本質的でユーモアにあふれ、真実をありのままその通りに上手く表現できる文章の数々に磨かれた一点の曇りのない鏡のような心を感じました。いくつかの言葉を紹介します。
「いつも自分をきれいに明るく磨いておくように。あなたは自分という窓を通して世界を見るのだから」
自分の心を通して目は物事を観ます。美しい心を持つ人は美しい景色が、疑心暗鬼の目を持つ人の心には疑心暗鬼の世界が、本来の心は赤ちゃんのように純粋無垢、そこに様々な知識が発生し心が曇ります。その心の曇りを取り払うこと、それは自分の心と内省して日々に純粋な心を保ち続けるために心の垢を洗い清めながら拭いて初心を磨いていくということでしょう。
だからこそ彼はこう言います。
「間違った知識には注意せよ。それは無知よりも危険である」
知ってしまい歪んだ知識を得れば、それが今度は自分の心を蝕んでいきます。今のような簡単便利に知識が先行して頭でっかちなれば心の手入れを少しでも怠れば心が迷子になったり心が澱んでいきます。心の状態が悪くなれば、それが感情や肉体、精神に影響を与え始めるのです。知識を深め続けるというのは、学問を実践を通して経験しそれを内省し深め、それを今の現実に活かし続けて高めていくことです。知らないことの方がまだましというのは、それは心の話を言っているからだろうと私は思います。それは彼の生き方にも顕れています。
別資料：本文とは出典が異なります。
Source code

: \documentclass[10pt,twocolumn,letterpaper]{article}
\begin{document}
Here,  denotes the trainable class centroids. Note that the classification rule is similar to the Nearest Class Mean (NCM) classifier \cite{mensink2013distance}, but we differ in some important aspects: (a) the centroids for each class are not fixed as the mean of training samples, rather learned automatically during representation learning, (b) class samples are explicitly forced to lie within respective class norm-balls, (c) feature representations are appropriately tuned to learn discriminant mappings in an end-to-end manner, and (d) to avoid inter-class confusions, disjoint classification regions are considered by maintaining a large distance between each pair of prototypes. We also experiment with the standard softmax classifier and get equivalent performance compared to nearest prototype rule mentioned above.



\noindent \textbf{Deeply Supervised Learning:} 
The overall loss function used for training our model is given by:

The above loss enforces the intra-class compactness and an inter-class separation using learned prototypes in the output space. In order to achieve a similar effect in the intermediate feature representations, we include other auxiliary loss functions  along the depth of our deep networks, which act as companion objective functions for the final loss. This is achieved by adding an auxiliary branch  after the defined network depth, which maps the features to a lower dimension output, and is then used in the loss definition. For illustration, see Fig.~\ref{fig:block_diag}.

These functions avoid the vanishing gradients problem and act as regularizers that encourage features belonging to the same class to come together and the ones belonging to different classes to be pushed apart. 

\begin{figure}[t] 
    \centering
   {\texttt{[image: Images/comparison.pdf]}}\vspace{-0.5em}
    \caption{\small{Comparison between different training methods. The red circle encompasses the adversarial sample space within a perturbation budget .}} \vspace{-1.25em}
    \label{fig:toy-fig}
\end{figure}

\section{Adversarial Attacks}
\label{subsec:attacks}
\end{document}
「私は若かりしころ、10のことを試しても9つがうまくいかないことがわかった。そこで10倍努力した」
「学者とは、貴重な時間を勉強でつぶしてしまう怠け者のこと」
「できる者は実行する。できない者が教える」
「もし人になにかを教えようとすれば、彼は何も学ばないだろう」
「人間が賢いかどうかは、その経験のいかんによるものではない。
その経験をいかに活かすかによるのである」
学ぶということがどういうことか、実践するということがどういうことか、それを平易で分かりやすく例えています。日々に体験したことから気づいたことを改善しそれをまた実行する。当たり前のことですが、学問の本当の意味が洞察されています。
そして私が最も影響を受けた好きな言葉です。
「人は自分が置かれている立場を、すぐ状況のせいにするけれど、この世で成功するのは、立ち上がって自分の望む状況を探しに行く人、見つからなかったら創り出す人である」
何かの問題を決して環境のせいにはしない。なければ自分が探すか自分で創ればいいという。その通りです。
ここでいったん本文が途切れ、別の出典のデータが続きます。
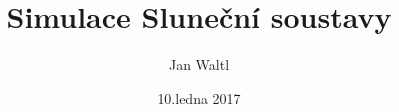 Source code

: \documentclass[a4paper,hidelinks]{report}
\title{Simulace Sluneční soustavy}
\date{10.ledna 2017}
\author{Jan Waltl}
\begin{document}
	
	\newpage
	\tableofcontents
	\lstlistoflistings
	\newpage
	
	
	
	
	
	
	
	
	
	

	
\end{document}
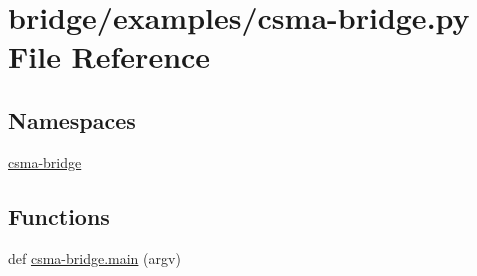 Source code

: \hypertarget{csma-bridge_8py}{}\section{bridge/examples/csma-\/bridge.py File Reference}
\label{csma-bridge_8py}
\subsection*{Namespaces}
\begin{DoxyCompactItemize}
\item 
 \hyperlink{namespacecsma-bridge}{csma-\/bridge}
\end{DoxyCompactItemize}
\subsection*{Functions}
\begin{DoxyCompactItemize}
\item 
def \hyperlink{namespacecsma-bridge_a25d9f9cff8393751f7263e818d74a1e2}{csma-\/bridge.\+main} (argv)
\end{DoxyCompactItemize}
「分別がある者は、自分を世界に合わせようとする。分別がない者は、世界を自分に合わせようと躍起になっている。ゆえに、分別がない者がいなければ、進歩はありえない」
変人でなければ進歩はありえない、常識に合わせていても世界は変わらないといいます。
「人生とは自分を見つけることではない。人生とは自分を創ることである」
自分探しなど意味がない、自分をどう創るか、自分を創り上げてこそが人生であるといいます。
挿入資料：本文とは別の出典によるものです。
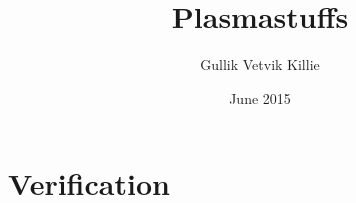 \documentclass[x11names,twoside,english]{uiofysmaster}
\author{Gullik Vetvik Killie}
\title{Plasmastuffs}
\date{June 2015}
\begin{document}
% 

%
% 
%
% 
\chapter{Verification}

%
% 
%
% 
%
% 
%
%
% 
% 
% 
% 


% 
%
%
% 
% 
% 
% 

%
\end{document}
「富を産まずに富を消費してはならないように、幸福を創り出さずに幸福を消費してはならない」
自分が幸福を創り出しているか、ただ幸福に浸っているか。ここに未来がかかっています。いのちは確実に消費していきます、消費するということはそれは未来へ投資しているとも言えます。消費して消えていくだけ、現在ある資源を食いつぶして贅沢をしてただ自分のことだけを満たして死んでいくのか。それとも子孫たちのために、新しい生き方を示し未来への投資のために今の時代に何を創造しどれだけのものを譲り遺して改善していけるかそれは時代を生きるものたちの決断次第です。
最後に心に沁みた言葉です。
「為すべきことは熱を与えることではなく、光を与えることなのだ」
光を与えられる人になるように、自分をきれいに明るく磨いてこの世のために精進していきたいと思います。